Overhead during normal execution (extra time and I/O)
Expected wasted work after failures (how far back you have to restart)
Storage usage and I/O pressure on the system
Complexity (how hard it is to implement and maintain)

Types of checkpointing

Application-level vs. system-level

Application-level checkpointing

The application explicitly writes its own restart files.
Typically saves:

Simulation state (fields, particles, matrices, time step, random seeds, etc.)
Metadata needed to restart (iteration number, configuration parameters).

Advantages:

Can be compact and efficient, store only what is needed.
Format can be stable and portable across systems.
Often easier to evolve and version across code updates.

Disadvantages:

Developer effort required.
Must be kept consistent with code changes.

System-level (transparent) checkpointing

External tools (e.g., CRIU, BLCR, DMTCP, batch-system integration) capture the process state without application modifications.
Typically saves:

Process memory image, registers, open file descriptors, sometimes network state.

Advantages:

No or minimal code changes.
Can capture a wide range of applications.

Disadvantages:

Large checkpoint sizes (full memory images).
Portability issues (OS/compiler differences, node counts).
Harder to integrate with application-level understanding of “consistent state.”

In HPC, application-level checkpointing is common for large-scale numerical codes; system-level is often used in research settings or as a safety net.

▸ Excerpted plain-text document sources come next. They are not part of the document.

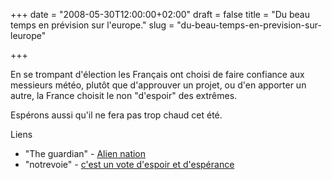 +++
date = "2008-05-30T12:00:00+02:00"
draft = false
title = "Du beau temps en prévision sur l'europe."
slug = "du-beau-temps-en-prevision-sur-leurope"

+++

En se trompant d'élection les Français ont choisi de faire confiance aux messieurs météo, plutôt que d'approuver un projet, ou d'en apporter un autre, la France choisit le non "d'espoir" des extrêmes.

Espérons aussi qu'il ne fera pas trop chaud cet été.

Liens

* "The guardian" - [Alien nation](http://www.guardian.co.uk/elsewhere/journalist/story/0,7792,1486772,00.html)
* "notrevoie" - [c'est un vote d'espoir et d'espérance](http://www.notrevoie.com/a_la_une.asp?id=6077) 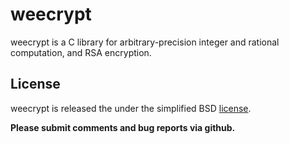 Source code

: # weecrypt

weecrypt is a C library for arbitrary-precision integer and rational
computation, and RSA encryption.

## License

weecrypt is released the under the simplified BSD [license](https://github.com/fmela/weecrypt/blob/master/LICENSE).

**Please submit comments and bug reports via github.**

Coordinated vs. uncoordinated (distributed-memory codes)

For MPI and other distributed-memory applications, each process must produce checkpoints that together represent a consistent global state (no messages “in flight” that might be lost).

Coordinated checkpointing

All processes reach a checkpoint at a logically synchronized point.
Often implemented as:

A global barrier or communication step.
Each process writes its piece of the state (possibly using collective I/O).

Advantages:

Simple reasoning: one global “snapshot.”
Easier restart: all ranks restart from the same step.

Disadvantages:

Global synchronization overhead.
All processes perform I/O around the same time (I/O burst).

Uncoordinated checkpointing

Each process independently decides when to checkpoint.
Risks inconsistent states where some messages are recorded at sender but not at receiver (or vice versa).
To make this workable, techniques like message logging must be used so that communications can be replayed.
Typically more complex and less common in entry-level HPC practice.

Practical takeaway: most production HPC codes use coordinated, application-level checkpoints at well-defined iteration or time-step boundaries.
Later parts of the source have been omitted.